I still sensed something raw and incoherent within my own personality, and I remained vulnerable to those large vague longings, the urge to throw oneself into a grand and noble venture, into whatever could give coherence and shape to my own life. But these moments went by quickly, much to my relief. I did not resist the self-pity that inevitably followed them. I was more conscious than ever of how absurdly romantic and incongruous these longings were for me.
*
In the first few years in Dharamshala, I was still vulnerable to many memories from my time in Benares and Pondicherry — I had to train myself to see that past as dead. It became important, as a kind of mental discipline, not to think about it, or attempt to ferret out any meaning from it. It had taken much time and willpower before that past could settle in my mind as a time of confusion and loss, to which I no longer needed to return.

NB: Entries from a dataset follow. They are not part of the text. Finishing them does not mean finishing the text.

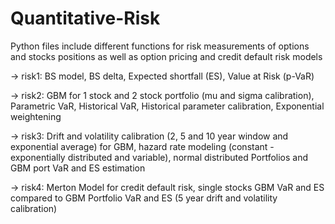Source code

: # Quantitative-Risk

Python files include different functions for risk measurements of options and stocks positions as well as option pricing and credit default risk models 

-> risk1: BS model, BS delta, Expected shortfall (ES), Value at Risk (p-VaR)

-> risk2: GBM for 1 stock and 2 stock portfolio (mu and sigma calibration), Parametric VaR, Historical VaR, Historical parameter calibration, Exponential weightening

-> risk3: Drift and volatility calibration (2, 5 and 10 year window and exponential average) for GBM, hazard rate modeling (constant - exponentially distributed and variable), normal distributed Portfolios and GBM port VaR and ES estimation

-> risk4: Merton Model for credit default risk, single stocks GBM VaR and ES compared to GBM Portfolio VaR and ES (5 year drift and volatility calibration)
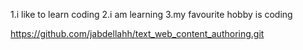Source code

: 1.i like to learn coding
2.i am learning
3.my favourite hobby is coding

https://github.com/jabdellahh/text_web_content_authoring.git

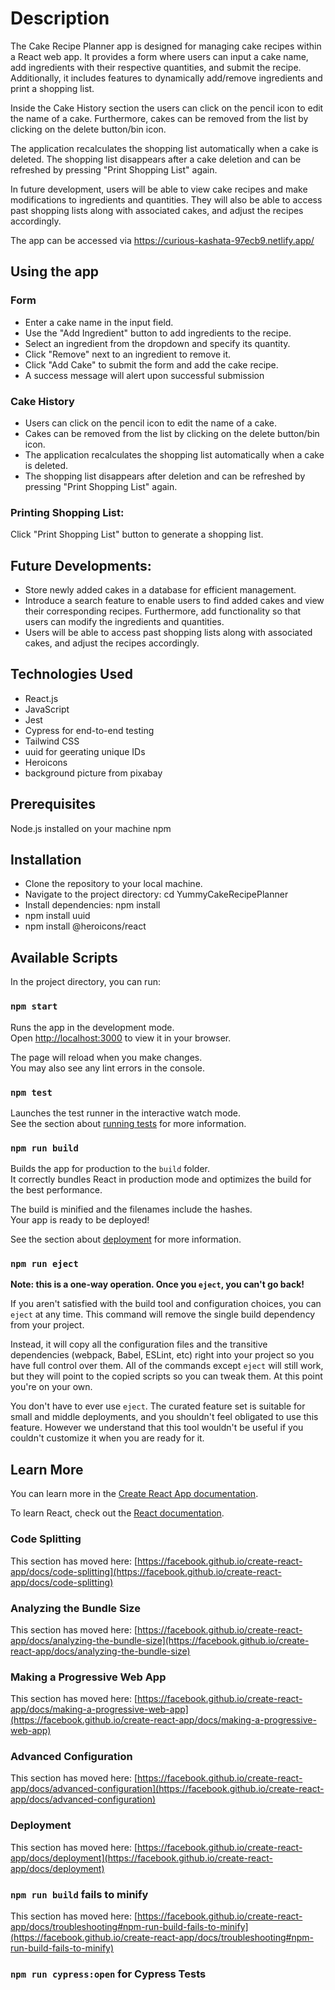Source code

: # Description
The Cake Recipe Planner app is designed for managing cake recipes within a React web app.
It provides a form where users can input a cake name, add ingredients with their respective quantities, and submit the recipe.
Additionally, it includes features to dynamically add/remove ingredients and print a shopping list.

Inside the Cake History section the users can click on the pencil icon to edit the name of a cake. 
Furthermore, cakes can be removed from the list by clicking on the delete button/bin icon.

The application recalculates the shopping list automatically when a cake is deleted. The shopping list disappears after a cake deletion and can be refreshed by pressing "Print Shopping List" again.

In future development, users will be able to view cake recipes and make modifications to ingredients and quantities. They will also be able to access past shopping lists along with associated cakes, and adjust the recipes accordingly.

The app can be accessed via https://curious-kashata-97ecb9.netlify.app/

## Using the app
### Form
- Enter a cake name in the input field.
- Use the "Add Ingredient" button to add ingredients to the recipe.
- Select an ingredient from the dropdown and specify its quantity.
- Click "Remove" next to an ingredient to remove it.
- Click "Add Cake" to submit the form and add the cake recipe.
- A success message will alert upon successful submission

### Cake History
- Users can click on the pencil icon to edit the name of a cake.
- Cakes can be removed from the list by clicking on the delete button/bin icon.
- The application recalculates the shopping list automatically when a cake is deleted. 
- The shopping list disappears after deletion and can be refreshed by pressing "Print Shopping List" again.

### Printing Shopping List:
Click "Print Shopping List" button to generate a shopping list.

## Future Developments:
- Store newly added cakes in a database for efficient management.
- Introduce a search feature to enable users to find added cakes and view their corresponding recipes. Furthermore, add functionality so that users can modify the ingredients and quantities.
- Users will be able to access past shopping lists along with associated cakes, and adjust the recipes accordingly.


## Technologies Used
- React.js
- JavaScript
- Jest
- Cypress for end-to-end testing
- Tailwind CSS
- uuid for geerating unique IDs
- Heroicons
- background picture from pixabay

## Prerequisites
Node.js installed on your machine
npm

## Installation
- Clone the repository to your local machine.
- Navigate to the project directory: cd YummyCakeRecipePlanner
- Install dependencies: npm install
- npm install uuid
- npm install @heroicons/react


## Available Scripts

In the project directory, you can run:

### `npm start`

Runs the app in the development mode.\
Open [http://localhost:3000](http://localhost:3000) to view it in your browser.

The page will reload when you make changes.\
You may also see any lint errors in the console.

### `npm test`

Launches the test runner in the interactive watch mode.\
See the section about [running tests](https://facebook.github.io/create-react-app/docs/running-tests) for more information.

### `npm run build`

Builds the app for production to the `build` folder.\
It correctly bundles React in production mode and optimizes the build for the best performance.

The build is minified and the filenames include the hashes.\
Your app is ready to be deployed!

See the section about [deployment](https://facebook.github.io/create-react-app/docs/deployment) for more information.

### `npm run eject`

**Note: this is a one-way operation. Once you `eject`, you can't go back!**

If you aren't satisfied with the build tool and configuration choices, you can `eject` at any time. This command will remove the single build dependency from your project.

Instead, it will copy all the configuration files and the transitive dependencies (webpack, Babel, ESLint, etc) right into your project so you have full control over them. All of the commands except `eject` will still work, but they will point to the copied scripts so you can tweak them. At this point you're on your own.

You don't have to ever use `eject`. The curated feature set is suitable for small and middle deployments, and you shouldn't feel obligated to use this feature. However we understand that this tool wouldn't be useful if you couldn't customize it when you are ready for it.

## Learn More

You can learn more in the [Create React App documentation](https://facebook.github.io/create-react-app/docs/getting-started).

To learn React, check out the [React documentation](https://reactjs.org/).

### Code Splitting

This section has moved here: [https://facebook.github.io/create-react-app/docs/code-splitting](https://facebook.github.io/create-react-app/docs/code-splitting)

### Analyzing the Bundle Size

This section has moved here: [https://facebook.github.io/create-react-app/docs/analyzing-the-bundle-size](https://facebook.github.io/create-react-app/docs/analyzing-the-bundle-size)

### Making a Progressive Web App

This section has moved here: [https://facebook.github.io/create-react-app/docs/making-a-progressive-web-app](https://facebook.github.io/create-react-app/docs/making-a-progressive-web-app)

### Advanced Configuration

This section has moved here: [https://facebook.github.io/create-react-app/docs/advanced-configuration](https://facebook.github.io/create-react-app/docs/advanced-configuration)

### Deployment

This section has moved here: [https://facebook.github.io/create-react-app/docs/deployment](https://facebook.github.io/create-react-app/docs/deployment)

### `npm run build` fails to minify

This section has moved here: [https://facebook.github.io/create-react-app/docs/troubleshooting#npm-run-build-fails-to-minify](https://facebook.github.io/create-react-app/docs/troubleshooting#npm-run-build-fails-to-minify)

### `npm run cypress:open` for Cypress Tests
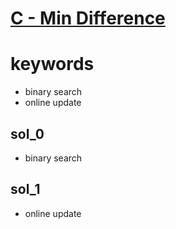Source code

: # [C - Min Difference](https://atcoder.jp/contests/abc212/tasks/abc212_c)


# keywords 
- binary search 
- online update 



## sol_0
- binary search


## sol_1
- online update
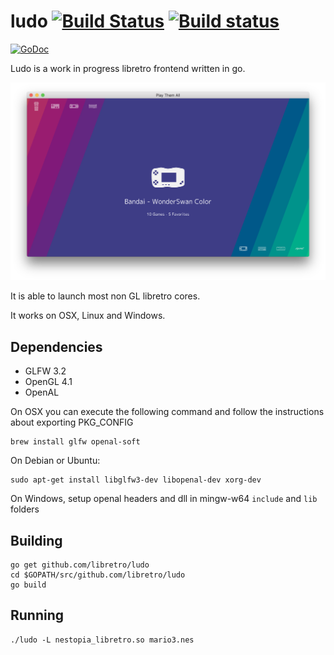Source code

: # ludo [![Build Status](https://travis-ci.org/libretro/ludo.svg?branch=master)](https://travis-ci.org/libretro/ludo) [![Build status](https://ci.appveyor.com/api/projects/status/o3alckoqebr5t4s4?svg=true)](https://ci.appveyor.com/project/kivutar/ludo)
 [![GoDoc](https://godoc.org/github.com/libretro/ludo?status.svg)](https://godoc.org/github.com/libretro/ludo)

Ludo is a work in progress libretro frontend written in go.

<img src="assets/illustration.png" />

It is able to launch most non GL libretro cores.

It works on OSX, Linux and Windows.

## Dependencies

 * GLFW 3.2
 * OpenGL 4.1
 * OpenAL

On OSX you can execute the following command and follow the instructions about exporting PKG_CONFIG

    brew install glfw openal-soft

On Debian or Ubuntu:

    sudo apt-get install libglfw3-dev libopenal-dev xorg-dev

On Windows, setup openal headers and dll in mingw-w64 `include` and `lib` folders

## Building

    go get github.com/libretro/ludo
    cd $GOPATH/src/github.com/libretro/ludo
    go build

## Running

    ./ludo -L nestopia_libretro.so mario3.nes
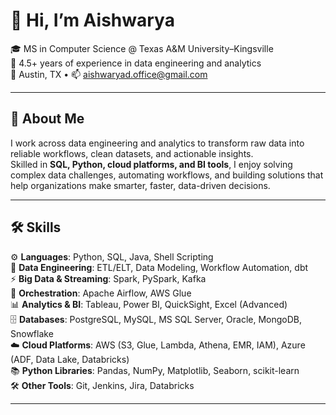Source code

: # 👋 Hi, I’m Aishwarya  

🎓 MS in Computer Science @ Texas A&M University–Kingsville  
💼 4.5+ years of experience in data engineering and analytics  
📍 Austin, TX • 📫 aishwaryad.office@gmail.com  

---

## 🚀 About Me  
I work across data engineering and analytics to transform raw data into reliable workflows, clean datasets, and actionable insights.  
Skilled in **SQL, Python, cloud platforms, and BI tools**, I enjoy solving complex data challenges, automating workflows, and building solutions that help organizations make smarter, faster, data-driven decisions.  

---

## 🛠 Skills  
⚙️ **Languages**: Python, SQL, Java, Shell Scripting  
📂 **Data Engineering**: ETL/ELT, Data Modeling, Workflow Automation, dbt  
⚡ **Big Data & Streaming**: Spark, PySpark, Kafka  
🔄 **Orchestration**: Apache Airflow, AWS Glue  
📊 **Analytics & BI**: Tableau, Power BI, QuickSight, Excel (Advanced)  
🗄️ **Databases**: PostgreSQL, MySQL, MS SQL Server, Oracle, MongoDB, Snowflake  
☁️ **Cloud Platforms**: AWS (S3, Glue, Lambda, Athena, EMR, IAM), Azure (ADF, Data Lake, Databricks)  
📚 **Python Libraries**: Pandas, NumPy, Matplotlib, Seaborn, scikit-learn  
🛠️ **Other Tools**: Git, Jenkins, Jira, Databricks  

---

But then all of a sudden, and in quick succession, people from that very past appeared in Dharamshala, and I was forced to think about it again.
*
The first visitor was Priya, who showed up at my school at the end of a taxing day. The peon told me that a girl from Chandigarh had come to see me. I went out into the dusk and saw a diminutive figure standing under the crescent-shaped rusty signboard that had the school’s name painted on it.
She was as thin as I remembered her, with shorter hair and eyebrows whose earlier thickness had been stylishly plucked. She wasn’t alone; there was a tall young man with her, with smooth-shaven cheeks, blackheads around his sharp-edged nose and straight long hair that he kept wiping across his forehead in short nervous gestures.
I had been in touch with her after leaving Pondicherry. I had written her a brief note apologizing for the misunderstanding I had caused. She had written back a surprisingly mature letter, in whose tone and vocabulary I saw the hand of an older person, probably Deepa. She berated herself for her ‘childish impetuosity’ and proffered her own apologies.
From another, later postcard I had learned that she was living in nearby Chandigarh, attending the local university. And now she was here in Dharamshala, on an excursion to a hill station with, I soon recognized, her first ‘boyfriend’.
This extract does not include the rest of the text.